*** Source material ***

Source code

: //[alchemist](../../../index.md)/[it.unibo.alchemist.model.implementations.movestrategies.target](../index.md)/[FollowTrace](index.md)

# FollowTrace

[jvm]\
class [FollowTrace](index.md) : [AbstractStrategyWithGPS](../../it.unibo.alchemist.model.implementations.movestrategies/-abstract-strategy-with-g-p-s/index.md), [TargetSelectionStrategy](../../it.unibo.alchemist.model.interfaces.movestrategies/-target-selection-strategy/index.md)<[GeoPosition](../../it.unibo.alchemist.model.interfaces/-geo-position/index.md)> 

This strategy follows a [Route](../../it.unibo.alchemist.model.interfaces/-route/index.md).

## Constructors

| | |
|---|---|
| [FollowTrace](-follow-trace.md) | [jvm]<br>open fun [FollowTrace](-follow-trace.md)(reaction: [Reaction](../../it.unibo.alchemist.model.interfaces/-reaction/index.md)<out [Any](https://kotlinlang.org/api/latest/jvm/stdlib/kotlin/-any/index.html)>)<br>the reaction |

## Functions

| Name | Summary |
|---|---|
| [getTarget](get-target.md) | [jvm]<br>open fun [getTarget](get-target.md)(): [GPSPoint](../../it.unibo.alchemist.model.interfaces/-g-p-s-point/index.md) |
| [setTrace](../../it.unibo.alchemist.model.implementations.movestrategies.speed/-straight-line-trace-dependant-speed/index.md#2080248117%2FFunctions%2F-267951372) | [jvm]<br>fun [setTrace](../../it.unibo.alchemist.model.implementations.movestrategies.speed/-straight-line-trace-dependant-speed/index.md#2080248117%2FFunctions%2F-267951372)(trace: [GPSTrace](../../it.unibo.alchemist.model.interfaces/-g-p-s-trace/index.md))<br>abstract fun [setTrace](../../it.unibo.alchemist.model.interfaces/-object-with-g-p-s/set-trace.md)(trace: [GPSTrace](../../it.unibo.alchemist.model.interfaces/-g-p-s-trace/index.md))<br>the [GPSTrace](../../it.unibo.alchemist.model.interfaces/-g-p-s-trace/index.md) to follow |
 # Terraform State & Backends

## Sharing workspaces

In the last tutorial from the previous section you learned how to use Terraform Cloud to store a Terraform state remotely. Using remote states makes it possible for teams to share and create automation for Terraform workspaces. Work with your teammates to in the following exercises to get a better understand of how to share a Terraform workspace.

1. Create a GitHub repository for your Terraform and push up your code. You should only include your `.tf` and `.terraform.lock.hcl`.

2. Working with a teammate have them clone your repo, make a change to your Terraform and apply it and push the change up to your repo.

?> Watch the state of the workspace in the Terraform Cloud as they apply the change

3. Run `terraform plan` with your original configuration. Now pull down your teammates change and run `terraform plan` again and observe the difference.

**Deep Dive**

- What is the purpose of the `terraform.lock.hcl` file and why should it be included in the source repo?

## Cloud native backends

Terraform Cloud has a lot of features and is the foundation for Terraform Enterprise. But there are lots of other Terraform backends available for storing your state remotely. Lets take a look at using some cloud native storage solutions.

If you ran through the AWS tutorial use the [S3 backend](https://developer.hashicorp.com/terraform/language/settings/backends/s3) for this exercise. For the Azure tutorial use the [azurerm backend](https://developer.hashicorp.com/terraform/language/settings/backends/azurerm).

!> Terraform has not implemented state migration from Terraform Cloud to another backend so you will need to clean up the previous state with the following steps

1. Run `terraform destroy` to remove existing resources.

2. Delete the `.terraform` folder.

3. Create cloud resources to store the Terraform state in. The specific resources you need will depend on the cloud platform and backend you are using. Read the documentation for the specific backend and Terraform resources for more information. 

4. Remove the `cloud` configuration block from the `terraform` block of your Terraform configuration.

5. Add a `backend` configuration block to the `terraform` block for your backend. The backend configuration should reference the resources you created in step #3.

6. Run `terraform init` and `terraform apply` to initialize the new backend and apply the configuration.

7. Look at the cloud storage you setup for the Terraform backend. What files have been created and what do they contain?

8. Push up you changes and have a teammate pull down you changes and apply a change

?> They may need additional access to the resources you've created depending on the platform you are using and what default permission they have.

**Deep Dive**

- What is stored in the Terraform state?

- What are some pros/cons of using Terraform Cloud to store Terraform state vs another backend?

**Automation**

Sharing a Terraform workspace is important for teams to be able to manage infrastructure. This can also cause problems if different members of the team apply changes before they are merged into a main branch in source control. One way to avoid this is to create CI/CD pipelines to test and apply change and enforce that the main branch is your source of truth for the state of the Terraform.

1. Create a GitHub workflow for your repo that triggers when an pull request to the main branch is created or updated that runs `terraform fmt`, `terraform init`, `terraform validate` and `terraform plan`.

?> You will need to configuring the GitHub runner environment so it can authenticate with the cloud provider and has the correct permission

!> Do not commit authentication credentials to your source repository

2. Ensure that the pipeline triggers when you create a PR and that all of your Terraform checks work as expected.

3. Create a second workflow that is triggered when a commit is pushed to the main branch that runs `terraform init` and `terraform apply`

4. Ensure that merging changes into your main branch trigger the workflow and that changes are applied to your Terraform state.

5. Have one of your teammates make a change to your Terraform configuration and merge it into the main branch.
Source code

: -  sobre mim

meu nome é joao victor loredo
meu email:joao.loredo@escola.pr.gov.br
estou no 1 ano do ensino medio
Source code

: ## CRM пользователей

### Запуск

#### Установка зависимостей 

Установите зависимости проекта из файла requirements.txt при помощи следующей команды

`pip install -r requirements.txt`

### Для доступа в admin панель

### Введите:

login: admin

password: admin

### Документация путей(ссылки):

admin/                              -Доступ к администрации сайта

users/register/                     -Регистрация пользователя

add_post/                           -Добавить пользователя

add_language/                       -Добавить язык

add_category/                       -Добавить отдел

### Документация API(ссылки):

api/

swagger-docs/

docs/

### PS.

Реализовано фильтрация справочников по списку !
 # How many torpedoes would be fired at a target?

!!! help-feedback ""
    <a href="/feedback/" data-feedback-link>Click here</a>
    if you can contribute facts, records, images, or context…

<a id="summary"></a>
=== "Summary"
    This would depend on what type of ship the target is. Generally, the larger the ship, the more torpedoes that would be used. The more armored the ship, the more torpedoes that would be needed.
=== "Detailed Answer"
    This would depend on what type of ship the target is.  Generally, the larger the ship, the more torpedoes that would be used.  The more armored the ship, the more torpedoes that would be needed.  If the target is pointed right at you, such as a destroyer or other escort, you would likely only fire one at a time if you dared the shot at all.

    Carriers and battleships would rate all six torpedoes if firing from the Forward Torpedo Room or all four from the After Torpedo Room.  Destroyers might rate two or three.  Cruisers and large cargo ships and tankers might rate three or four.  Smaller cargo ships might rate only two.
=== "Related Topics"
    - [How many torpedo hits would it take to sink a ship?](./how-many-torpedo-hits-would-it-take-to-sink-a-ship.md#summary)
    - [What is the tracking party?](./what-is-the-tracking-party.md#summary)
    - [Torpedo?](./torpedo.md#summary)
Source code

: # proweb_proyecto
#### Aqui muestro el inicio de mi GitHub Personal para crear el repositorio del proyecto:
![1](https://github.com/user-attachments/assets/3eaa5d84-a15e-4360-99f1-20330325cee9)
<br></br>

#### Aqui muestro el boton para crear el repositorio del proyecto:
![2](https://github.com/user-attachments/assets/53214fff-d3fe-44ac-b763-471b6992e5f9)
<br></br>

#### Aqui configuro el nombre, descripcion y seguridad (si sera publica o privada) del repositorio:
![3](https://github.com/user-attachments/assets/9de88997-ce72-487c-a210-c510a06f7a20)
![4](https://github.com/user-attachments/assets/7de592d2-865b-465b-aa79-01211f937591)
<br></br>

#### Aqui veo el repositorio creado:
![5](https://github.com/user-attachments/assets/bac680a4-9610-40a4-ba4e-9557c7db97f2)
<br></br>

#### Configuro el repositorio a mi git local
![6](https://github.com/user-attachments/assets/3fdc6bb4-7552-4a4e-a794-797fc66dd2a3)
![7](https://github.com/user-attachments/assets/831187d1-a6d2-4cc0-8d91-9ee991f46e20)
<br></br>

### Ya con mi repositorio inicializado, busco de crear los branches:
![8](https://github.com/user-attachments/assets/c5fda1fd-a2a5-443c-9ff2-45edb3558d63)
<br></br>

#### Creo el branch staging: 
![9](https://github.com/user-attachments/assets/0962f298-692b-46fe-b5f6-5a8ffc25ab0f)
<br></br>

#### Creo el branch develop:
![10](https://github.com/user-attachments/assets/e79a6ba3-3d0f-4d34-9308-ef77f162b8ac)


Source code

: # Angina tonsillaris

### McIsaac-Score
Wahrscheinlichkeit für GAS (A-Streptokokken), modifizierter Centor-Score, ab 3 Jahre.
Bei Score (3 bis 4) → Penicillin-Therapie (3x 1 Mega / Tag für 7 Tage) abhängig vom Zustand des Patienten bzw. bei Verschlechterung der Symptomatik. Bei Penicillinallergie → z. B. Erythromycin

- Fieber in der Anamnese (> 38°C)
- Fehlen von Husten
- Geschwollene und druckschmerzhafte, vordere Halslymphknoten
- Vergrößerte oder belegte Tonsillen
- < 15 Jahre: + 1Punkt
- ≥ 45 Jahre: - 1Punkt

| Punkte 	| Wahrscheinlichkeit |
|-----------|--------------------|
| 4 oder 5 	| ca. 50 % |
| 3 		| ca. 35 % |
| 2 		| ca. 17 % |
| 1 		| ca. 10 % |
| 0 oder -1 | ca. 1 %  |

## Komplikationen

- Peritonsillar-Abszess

*** End of Source material ***

What to do: From the entries above, list each line with "para" in it.

Answer section:
#### Aqui muestro el inicio de mi GitHub Personal para crear el repositorio del proyecto:
#### Aqui muestro el boton para crear el repositorio del proyecto:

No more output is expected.